:: REQUIREMENT ::
One number should be the full reply: how many lines of the material below contain "when".

:: RECORDS SUPPLIED ::
_ _ _ _

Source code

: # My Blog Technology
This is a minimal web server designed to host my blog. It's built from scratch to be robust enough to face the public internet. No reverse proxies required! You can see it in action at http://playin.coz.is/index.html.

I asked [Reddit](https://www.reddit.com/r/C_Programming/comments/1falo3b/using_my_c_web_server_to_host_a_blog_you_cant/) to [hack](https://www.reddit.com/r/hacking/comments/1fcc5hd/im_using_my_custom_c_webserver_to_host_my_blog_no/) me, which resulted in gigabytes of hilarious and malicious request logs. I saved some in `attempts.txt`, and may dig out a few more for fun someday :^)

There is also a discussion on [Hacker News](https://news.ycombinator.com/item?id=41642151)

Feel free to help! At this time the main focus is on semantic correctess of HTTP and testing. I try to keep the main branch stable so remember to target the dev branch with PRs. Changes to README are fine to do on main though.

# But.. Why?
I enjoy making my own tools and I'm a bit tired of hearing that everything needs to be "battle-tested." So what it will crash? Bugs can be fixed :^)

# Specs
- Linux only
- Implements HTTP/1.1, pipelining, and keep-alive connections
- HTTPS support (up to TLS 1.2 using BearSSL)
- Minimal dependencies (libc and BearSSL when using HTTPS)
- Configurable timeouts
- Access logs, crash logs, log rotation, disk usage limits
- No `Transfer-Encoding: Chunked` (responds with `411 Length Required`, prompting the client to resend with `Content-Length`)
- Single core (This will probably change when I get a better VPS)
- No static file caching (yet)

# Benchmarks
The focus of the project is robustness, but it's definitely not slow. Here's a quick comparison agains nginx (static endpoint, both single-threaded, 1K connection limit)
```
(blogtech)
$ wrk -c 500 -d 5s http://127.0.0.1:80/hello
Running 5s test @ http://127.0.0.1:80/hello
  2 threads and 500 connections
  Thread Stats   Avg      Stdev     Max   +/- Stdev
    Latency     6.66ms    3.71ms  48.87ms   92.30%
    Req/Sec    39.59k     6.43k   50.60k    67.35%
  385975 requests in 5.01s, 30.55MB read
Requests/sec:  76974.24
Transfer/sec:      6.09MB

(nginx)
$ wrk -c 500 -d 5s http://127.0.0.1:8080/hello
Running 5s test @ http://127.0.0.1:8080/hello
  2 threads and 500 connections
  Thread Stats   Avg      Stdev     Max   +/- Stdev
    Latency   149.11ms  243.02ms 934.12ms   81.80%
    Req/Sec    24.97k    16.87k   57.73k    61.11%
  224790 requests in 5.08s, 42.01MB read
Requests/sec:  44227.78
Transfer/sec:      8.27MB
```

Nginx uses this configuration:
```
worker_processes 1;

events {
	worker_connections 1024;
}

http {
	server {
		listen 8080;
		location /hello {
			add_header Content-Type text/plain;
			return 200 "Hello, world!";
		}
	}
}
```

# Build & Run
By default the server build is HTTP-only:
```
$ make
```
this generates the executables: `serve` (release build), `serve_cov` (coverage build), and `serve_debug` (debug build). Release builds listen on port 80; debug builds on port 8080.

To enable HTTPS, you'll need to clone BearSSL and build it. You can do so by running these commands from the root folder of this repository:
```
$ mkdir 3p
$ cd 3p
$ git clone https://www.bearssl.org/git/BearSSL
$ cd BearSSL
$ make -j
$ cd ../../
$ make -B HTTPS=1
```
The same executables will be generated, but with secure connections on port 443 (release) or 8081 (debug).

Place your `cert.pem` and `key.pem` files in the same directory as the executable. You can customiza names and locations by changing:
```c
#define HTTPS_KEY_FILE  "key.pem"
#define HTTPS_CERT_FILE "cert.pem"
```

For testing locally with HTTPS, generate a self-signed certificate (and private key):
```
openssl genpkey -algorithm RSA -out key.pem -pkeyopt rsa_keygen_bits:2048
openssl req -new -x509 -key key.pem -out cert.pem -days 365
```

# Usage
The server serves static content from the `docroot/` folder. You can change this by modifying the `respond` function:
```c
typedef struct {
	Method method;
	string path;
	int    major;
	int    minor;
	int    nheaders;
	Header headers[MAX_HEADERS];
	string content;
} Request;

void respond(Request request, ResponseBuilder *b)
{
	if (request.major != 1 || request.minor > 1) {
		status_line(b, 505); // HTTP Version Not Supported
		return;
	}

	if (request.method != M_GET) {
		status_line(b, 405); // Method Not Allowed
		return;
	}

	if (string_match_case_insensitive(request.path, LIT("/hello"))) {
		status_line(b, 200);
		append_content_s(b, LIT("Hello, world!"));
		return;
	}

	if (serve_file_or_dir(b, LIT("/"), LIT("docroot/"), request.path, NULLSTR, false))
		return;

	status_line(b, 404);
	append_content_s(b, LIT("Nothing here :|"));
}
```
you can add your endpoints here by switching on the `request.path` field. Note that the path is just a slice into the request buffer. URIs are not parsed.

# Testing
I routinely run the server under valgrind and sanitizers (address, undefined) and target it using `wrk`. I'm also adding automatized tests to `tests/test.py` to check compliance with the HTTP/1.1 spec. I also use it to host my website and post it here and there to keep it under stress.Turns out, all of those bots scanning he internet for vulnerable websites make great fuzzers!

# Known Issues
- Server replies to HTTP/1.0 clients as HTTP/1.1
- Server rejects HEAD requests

_ _ _ _

:: ANSWER SECTION ::
2